The task:
The required output is every entry below, copied exactly.

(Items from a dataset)
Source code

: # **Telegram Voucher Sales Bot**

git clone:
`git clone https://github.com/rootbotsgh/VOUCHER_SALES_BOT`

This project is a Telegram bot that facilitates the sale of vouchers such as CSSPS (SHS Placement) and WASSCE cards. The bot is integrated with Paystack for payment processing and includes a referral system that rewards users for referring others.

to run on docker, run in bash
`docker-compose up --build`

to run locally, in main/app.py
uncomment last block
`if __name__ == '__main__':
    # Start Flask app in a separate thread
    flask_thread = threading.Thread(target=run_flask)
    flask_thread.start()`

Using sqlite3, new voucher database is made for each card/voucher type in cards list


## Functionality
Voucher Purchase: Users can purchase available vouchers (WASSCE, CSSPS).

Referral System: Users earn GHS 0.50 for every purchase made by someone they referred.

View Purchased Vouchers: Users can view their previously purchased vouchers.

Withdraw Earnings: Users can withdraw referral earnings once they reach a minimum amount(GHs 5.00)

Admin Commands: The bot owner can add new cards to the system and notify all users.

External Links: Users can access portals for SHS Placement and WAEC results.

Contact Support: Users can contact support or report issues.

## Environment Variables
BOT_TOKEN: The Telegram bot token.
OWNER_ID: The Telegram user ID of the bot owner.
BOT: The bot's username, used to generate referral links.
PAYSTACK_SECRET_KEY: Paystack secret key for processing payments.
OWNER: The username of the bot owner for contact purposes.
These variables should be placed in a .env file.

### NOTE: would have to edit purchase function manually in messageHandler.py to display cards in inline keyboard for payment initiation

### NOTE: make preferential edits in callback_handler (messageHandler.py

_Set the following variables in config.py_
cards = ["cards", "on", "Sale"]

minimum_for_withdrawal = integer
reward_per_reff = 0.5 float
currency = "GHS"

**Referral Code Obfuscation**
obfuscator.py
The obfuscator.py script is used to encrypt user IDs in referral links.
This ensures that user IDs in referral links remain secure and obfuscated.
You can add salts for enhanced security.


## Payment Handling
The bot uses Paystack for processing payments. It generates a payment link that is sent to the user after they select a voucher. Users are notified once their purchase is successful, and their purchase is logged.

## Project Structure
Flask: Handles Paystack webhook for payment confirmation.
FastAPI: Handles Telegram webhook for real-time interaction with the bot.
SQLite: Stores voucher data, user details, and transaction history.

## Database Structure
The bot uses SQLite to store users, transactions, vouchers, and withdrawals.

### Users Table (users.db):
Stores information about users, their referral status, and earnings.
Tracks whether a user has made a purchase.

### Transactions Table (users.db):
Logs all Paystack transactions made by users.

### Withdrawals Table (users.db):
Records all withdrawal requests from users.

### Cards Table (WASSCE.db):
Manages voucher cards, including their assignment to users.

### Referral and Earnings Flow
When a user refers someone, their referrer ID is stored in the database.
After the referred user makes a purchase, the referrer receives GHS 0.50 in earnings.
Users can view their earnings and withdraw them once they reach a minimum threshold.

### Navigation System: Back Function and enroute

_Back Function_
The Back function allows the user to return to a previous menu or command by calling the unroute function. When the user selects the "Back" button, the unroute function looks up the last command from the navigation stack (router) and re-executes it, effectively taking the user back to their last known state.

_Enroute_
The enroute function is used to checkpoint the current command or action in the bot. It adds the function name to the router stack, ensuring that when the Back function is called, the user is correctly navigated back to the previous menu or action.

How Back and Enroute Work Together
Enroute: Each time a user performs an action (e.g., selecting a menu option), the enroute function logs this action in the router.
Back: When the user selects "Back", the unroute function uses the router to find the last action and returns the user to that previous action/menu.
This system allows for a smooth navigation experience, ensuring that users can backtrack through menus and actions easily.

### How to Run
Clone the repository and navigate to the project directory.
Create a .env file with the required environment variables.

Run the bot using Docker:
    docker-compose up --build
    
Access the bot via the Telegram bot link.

Task result:
Source code

: # **Telegram Voucher Sales Bot**

git clone:
`git clone https://github.com/rootbotsgh/VOUCHER_SALES_BOT`

This project is a Telegram bot that facilitates the sale of vouchers such as CSSPS (SHS Placement) and WASSCE cards. The bot is integrated with Paystack for payment processing and includes a referral system that rewards users for referring others.

to run on docker, run in bash
`docker-compose up --build`

to run locally, in main/app.py
uncomment last block
`if __name__ == '__main__':
    # Start Flask app in a separate thread
    flask_thread = threading.Thread(target=run_flask)
    flask_thread.start()`

Using sqlite3, new voucher database is made for each card/voucher type in cards list


## Functionality
Voucher Purchase: Users can purchase available vouchers (WASSCE, CSSPS).

Referral System: Users earn GHS 0.50 for every purchase made by someone they referred.

View Purchased Vouchers: Users can view their previously purchased vouchers.

Withdraw Earnings: Users can withdraw referral earnings once they reach a minimum amount(GHs 5.00)

Admin Commands: The bot owner can add new cards to the system and notify all users.

External Links: Users can access portals for SHS Placement and WAEC results.

Contact Support: Users can contact support or report issues.

## Environment Variables
BOT_TOKEN: The Telegram bot token.
OWNER_ID: The Telegram user ID of the bot owner.
BOT: The bot's username, used to generate referral links.
PAYSTACK_SECRET_KEY: Paystack secret key for processing payments.
OWNER: The username of the bot owner for contact purposes.
These variables should be placed in a .env file.

### NOTE: would have to edit purchase function manually in messageHandler.py to display cards in inline keyboard for payment initiation

### NOTE: make preferential edits in callback_handler (messageHandler.py

_Set the following variables in config.py_
cards = ["cards", "on", "Sale"]

minimum_for_withdrawal = integer
reward_per_reff = 0.5 float
currency = "GHS"

**Referral Code Obfuscation**
obfuscator.py
The obfuscator.py script is used to encrypt user IDs in referral links.
This ensures that user IDs in referral links remain secure and obfuscated.
You can add salts for enhanced security.


## Payment Handling
The bot uses Paystack for processing payments. It generates a payment link that is sent to the user after they select a voucher. Users are notified once their purchase is successful, and their purchase is logged.

## Project Structure
Flask: Handles Paystack webhook for payment confirmation.
FastAPI: Handles Telegram webhook for real-time interaction with the bot.
SQLite: Stores voucher data, user details, and transaction history.

## Database Structure
The bot uses SQLite to store users, transactions, vouchers, and withdrawals.

### Users Table (users.db):
Stores information about users, their referral status, and earnings.
Tracks whether a user has made a purchase.

### Transactions Table (users.db):
Logs all Paystack transactions made by users.

### Withdrawals Table (users.db):
Records all withdrawal requests from users.

### Cards Table (WASSCE.db):
Manages voucher cards, including their assignment to users.

### Referral and Earnings Flow
When a user refers someone, their referrer ID is stored in the database.
After the referred user makes a purchase, the referrer receives GHS 0.50 in earnings.
Users can view their earnings and withdraw them once they reach a minimum threshold.

### Navigation System: Back Function and enroute

_Back Function_
The Back function allows the user to return to a previous menu or command by calling the unroute function. When the user selects the "Back" button, the unroute function looks up the last command from the navigation stack (router) and re-executes it, effectively taking the user back to their last known state.

_Enroute_
The enroute function is used to checkpoint the current command or action in the bot. It adds the function name to the router stack, ensuring that when the Back function is called, the user is correctly navigated back to the previous menu or action.

How Back and Enroute Work Together
Enroute: Each time a user performs an action (e.g., selecting a menu option), the enroute function logs this action in the router.
Back: When the user selects "Back", the unroute function uses the router to find the last action and returns the user to that previous action/menu.
This system allows for a smooth navigation experience, ensuring that users can backtrack through menus and actions easily.

### How to Run
Clone the repository and navigate to the project directory.
Create a .env file with the required environment variables.

Run the bot using Docker:
    docker-compose up --build
    
Access the bot via the Telegram bot link.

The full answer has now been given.